Directions for this task | When a line below contains the string "logoColor", show that line.

Saved entries |
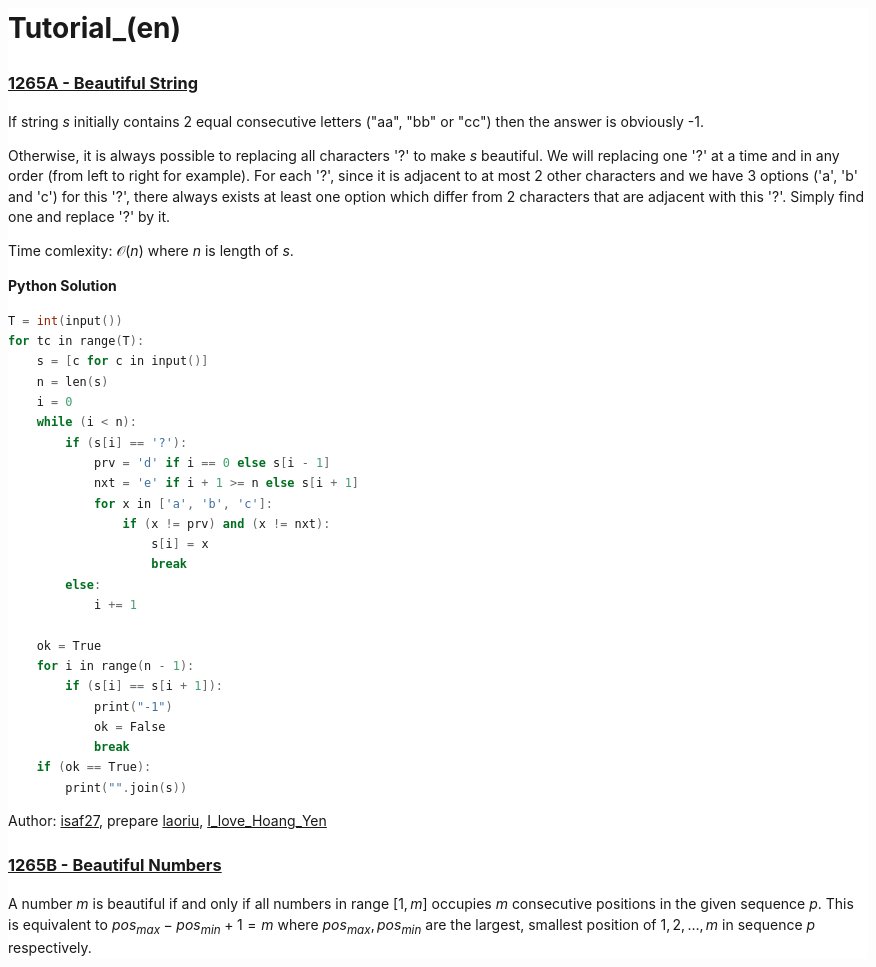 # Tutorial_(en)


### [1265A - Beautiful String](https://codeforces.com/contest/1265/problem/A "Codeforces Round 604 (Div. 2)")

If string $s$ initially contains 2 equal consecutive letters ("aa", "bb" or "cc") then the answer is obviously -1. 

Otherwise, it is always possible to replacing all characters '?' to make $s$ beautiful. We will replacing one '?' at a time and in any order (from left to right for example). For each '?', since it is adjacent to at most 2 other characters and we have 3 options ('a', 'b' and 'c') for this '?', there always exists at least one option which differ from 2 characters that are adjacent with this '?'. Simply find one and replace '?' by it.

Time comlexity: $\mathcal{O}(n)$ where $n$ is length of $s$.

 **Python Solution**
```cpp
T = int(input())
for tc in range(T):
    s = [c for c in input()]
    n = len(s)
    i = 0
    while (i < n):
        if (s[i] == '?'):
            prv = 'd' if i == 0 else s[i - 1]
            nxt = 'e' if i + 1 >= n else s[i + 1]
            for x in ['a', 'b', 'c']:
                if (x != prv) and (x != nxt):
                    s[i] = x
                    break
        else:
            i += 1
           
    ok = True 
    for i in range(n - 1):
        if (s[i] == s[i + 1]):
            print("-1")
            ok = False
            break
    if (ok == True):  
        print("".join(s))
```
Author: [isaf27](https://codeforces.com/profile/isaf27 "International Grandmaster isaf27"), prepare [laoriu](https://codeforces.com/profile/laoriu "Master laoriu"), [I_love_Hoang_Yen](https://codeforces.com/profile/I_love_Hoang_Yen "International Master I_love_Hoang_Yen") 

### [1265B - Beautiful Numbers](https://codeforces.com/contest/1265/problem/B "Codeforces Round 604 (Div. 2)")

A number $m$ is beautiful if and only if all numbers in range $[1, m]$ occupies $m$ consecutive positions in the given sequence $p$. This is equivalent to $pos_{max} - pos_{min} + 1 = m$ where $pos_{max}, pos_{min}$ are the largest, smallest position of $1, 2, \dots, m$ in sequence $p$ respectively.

--

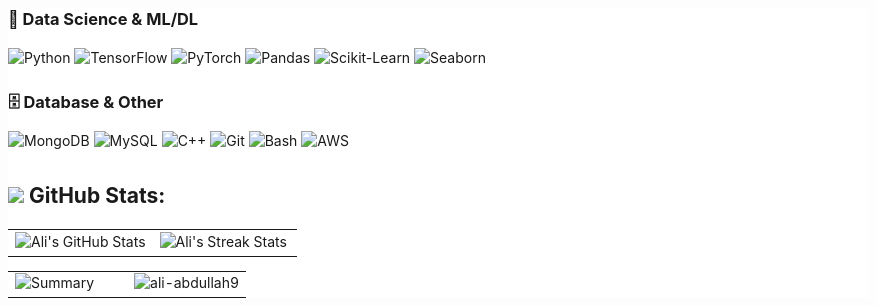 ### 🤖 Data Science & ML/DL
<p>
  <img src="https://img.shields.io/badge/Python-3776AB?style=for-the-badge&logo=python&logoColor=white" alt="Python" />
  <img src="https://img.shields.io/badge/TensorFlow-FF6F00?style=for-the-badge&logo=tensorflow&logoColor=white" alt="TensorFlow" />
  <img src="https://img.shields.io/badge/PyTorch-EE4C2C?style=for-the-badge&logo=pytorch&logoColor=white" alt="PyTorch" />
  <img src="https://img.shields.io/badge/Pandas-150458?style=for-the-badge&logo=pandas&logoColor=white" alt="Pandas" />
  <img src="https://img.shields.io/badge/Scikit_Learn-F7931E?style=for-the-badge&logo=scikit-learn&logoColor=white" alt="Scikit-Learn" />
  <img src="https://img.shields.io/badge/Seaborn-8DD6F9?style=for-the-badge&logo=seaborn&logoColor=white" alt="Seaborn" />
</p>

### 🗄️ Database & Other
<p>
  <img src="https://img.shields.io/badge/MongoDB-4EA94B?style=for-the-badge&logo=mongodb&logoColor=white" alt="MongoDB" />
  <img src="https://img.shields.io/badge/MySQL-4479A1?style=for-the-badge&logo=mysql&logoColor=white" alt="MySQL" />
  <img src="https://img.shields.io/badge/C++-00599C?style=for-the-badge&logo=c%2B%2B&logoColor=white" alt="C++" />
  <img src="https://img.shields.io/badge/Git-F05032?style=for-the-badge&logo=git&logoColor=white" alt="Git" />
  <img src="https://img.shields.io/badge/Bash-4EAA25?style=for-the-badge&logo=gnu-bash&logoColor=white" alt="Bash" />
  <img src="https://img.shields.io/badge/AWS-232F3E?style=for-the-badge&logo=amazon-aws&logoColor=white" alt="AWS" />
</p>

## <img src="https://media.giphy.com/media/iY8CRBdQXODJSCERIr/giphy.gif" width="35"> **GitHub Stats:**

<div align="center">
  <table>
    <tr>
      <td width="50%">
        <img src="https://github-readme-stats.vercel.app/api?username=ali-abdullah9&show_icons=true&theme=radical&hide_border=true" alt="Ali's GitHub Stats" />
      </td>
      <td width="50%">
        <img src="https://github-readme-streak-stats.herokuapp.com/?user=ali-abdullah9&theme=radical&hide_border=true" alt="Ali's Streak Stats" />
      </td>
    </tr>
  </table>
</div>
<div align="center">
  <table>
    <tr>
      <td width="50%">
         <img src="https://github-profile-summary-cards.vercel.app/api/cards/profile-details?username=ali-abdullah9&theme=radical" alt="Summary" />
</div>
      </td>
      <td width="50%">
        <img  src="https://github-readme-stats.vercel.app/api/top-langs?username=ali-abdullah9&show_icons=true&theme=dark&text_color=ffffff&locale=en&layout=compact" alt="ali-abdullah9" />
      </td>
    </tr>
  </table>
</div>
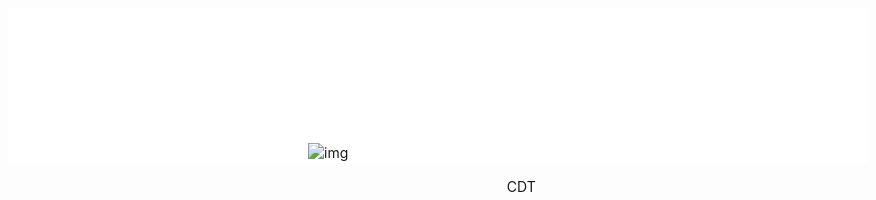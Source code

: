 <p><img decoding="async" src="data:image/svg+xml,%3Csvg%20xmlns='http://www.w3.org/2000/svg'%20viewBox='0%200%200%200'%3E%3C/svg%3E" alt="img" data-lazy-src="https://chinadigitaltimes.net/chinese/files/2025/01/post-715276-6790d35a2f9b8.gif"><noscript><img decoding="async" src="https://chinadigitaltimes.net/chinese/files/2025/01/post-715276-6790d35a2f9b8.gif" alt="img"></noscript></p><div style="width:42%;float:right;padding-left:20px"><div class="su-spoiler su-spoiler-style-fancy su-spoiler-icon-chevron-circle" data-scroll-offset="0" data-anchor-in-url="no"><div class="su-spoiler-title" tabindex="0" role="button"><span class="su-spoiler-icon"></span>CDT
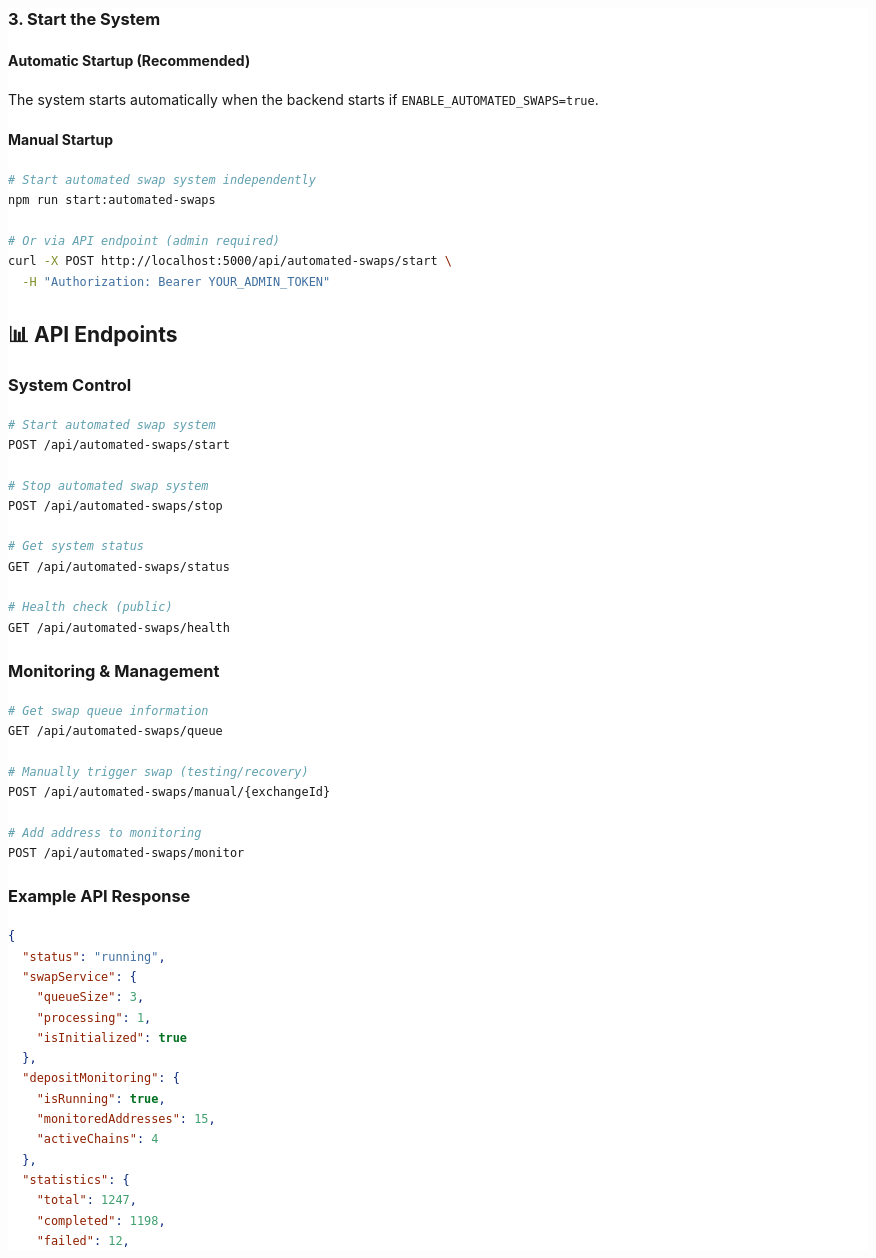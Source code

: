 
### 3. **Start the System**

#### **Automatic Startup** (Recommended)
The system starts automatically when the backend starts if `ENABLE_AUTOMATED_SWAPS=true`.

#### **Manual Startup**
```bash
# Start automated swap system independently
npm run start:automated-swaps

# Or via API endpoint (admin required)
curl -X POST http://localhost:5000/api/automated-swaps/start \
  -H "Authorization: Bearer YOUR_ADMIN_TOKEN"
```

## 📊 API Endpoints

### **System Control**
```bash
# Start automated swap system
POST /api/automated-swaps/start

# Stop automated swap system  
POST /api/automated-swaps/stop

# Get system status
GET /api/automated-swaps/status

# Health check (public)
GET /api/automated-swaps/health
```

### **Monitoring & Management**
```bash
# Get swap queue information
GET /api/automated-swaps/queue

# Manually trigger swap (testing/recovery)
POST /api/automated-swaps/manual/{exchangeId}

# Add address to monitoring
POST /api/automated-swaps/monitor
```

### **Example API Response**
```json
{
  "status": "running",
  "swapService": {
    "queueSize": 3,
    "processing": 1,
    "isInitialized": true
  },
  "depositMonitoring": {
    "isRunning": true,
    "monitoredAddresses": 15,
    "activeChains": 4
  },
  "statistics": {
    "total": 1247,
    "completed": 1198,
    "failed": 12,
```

Your solution |
  <img src="https://img.shields.io/badge/Python-3776AB?style=for-the-badge&logo=python&logoColor=white" alt="Python" />
  <img src="https://img.shields.io/badge/TensorFlow-FF6F00?style=for-the-badge&logo=tensorflow&logoColor=white" alt="TensorFlow" />
  <img src="https://img.shields.io/badge/PyTorch-EE4C2C?style=for-the-badge&logo=pytorch&logoColor=white" alt="PyTorch" />
  <img src="https://img.shields.io/badge/Pandas-150458?style=for-the-badge&logo=pandas&logoColor=white" alt="Pandas" />
  <img src="https://img.shields.io/badge/Scikit_Learn-F7931E?style=for-the-badge&logo=scikit-learn&logoColor=white" alt="Scikit-Learn" />
  <img src="https://img.shields.io/badge/Seaborn-8DD6F9?style=for-the-badge&logo=seaborn&logoColor=white" alt="Seaborn" />
  <img src="https://img.shields.io/badge/MongoDB-4EA94B?style=for-the-badge&logo=mongodb&logoColor=white" alt="MongoDB" />
  <img src="https://img.shields.io/badge/MySQL-4479A1?style=for-the-badge&logo=mysql&logoColor=white" alt="MySQL" />
  <img src="https://img.shields.io/badge/C++-00599C?style=for-the-badge&logo=c%2B%2B&logoColor=white" alt="C++" />
  <img src="https://img.shields.io/badge/Git-F05032?style=for-the-badge&logo=git&logoColor=white" alt="Git" />
  <img src="https://img.shields.io/badge/Bash-4EAA25?style=for-the-badge&logo=gnu-bash&logoColor=white" alt="Bash" />
  <img src="https://img.shields.io/badge/AWS-232F3E?style=for-the-badge&logo=amazon-aws&logoColor=white" alt="AWS" />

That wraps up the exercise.